• [What you will do]: From the data below, copy exactly the lines that lie between the one holding "com: Novo projeto;" and the one holding "Cancelar, o modal deve ser resetado e fechado;", including both, and nothing more.

Source texts of formatted documents
....................

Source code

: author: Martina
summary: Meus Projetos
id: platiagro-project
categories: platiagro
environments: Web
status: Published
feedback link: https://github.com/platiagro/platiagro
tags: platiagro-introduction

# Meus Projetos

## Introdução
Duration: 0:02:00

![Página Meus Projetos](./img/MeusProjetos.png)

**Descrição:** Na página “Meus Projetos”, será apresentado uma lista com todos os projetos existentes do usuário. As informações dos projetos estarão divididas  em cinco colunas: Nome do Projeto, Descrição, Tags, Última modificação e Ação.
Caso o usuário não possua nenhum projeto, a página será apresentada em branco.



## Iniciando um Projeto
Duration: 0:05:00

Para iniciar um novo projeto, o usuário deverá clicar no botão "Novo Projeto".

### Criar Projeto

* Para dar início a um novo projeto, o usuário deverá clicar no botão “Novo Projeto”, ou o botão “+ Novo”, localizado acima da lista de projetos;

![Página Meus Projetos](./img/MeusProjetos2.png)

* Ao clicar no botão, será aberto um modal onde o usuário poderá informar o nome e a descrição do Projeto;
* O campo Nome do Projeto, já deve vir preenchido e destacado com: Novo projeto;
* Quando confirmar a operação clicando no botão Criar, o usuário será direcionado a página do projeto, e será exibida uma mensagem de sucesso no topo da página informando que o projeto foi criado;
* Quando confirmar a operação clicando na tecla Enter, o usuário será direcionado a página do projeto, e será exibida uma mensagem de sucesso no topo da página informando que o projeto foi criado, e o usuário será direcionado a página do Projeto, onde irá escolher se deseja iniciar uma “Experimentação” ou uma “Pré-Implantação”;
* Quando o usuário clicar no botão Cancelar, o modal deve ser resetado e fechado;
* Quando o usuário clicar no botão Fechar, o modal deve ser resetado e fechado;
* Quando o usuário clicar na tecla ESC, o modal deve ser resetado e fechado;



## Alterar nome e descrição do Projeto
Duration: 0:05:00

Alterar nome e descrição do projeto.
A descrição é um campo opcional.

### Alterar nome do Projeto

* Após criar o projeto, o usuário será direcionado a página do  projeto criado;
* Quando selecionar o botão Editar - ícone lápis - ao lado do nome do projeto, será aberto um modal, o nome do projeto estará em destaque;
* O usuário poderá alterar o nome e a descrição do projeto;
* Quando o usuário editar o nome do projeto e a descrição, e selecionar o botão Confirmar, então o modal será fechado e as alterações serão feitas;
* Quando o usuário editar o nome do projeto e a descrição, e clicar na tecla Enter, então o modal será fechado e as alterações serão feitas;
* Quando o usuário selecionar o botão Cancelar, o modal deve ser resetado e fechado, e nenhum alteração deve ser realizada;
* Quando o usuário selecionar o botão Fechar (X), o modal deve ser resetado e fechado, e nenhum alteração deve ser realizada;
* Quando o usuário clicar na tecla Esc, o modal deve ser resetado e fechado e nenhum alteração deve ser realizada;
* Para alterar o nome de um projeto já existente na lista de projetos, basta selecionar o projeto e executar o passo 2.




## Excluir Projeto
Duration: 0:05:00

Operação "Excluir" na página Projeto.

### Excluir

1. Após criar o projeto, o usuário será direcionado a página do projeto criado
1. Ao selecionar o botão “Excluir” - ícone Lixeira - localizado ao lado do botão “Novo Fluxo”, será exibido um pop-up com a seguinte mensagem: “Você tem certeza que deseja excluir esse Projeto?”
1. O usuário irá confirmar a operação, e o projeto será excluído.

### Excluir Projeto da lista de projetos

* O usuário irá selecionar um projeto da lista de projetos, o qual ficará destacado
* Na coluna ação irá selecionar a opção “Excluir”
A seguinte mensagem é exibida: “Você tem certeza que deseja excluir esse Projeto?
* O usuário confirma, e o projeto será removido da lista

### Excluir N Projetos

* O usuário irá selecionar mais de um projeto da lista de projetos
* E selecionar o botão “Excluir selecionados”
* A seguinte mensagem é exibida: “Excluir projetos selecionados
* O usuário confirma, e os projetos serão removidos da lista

....................

• [Output of the task]:
* O campo Nome do Projeto, já deve vir preenchido e destacado com: Novo projeto;
* Quando confirmar a operação clicando no botão Criar, o usuário será direcionado a página do projeto, e será exibida uma mensagem de sucesso no topo da página informando que o projeto foi criado;
* Quando confirmar a operação clicando na tecla Enter, o usuário será direcionado a página do projeto, e será exibida uma mensagem de sucesso no topo da página informando que o projeto foi criado, e o usuário será direcionado a página do Projeto, onde irá escolher se deseja iniciar uma “Experimentação” ou uma “Pré-Implantação”;
* Quando o usuário clicar no botão Cancelar, o modal deve ser resetado e fechado;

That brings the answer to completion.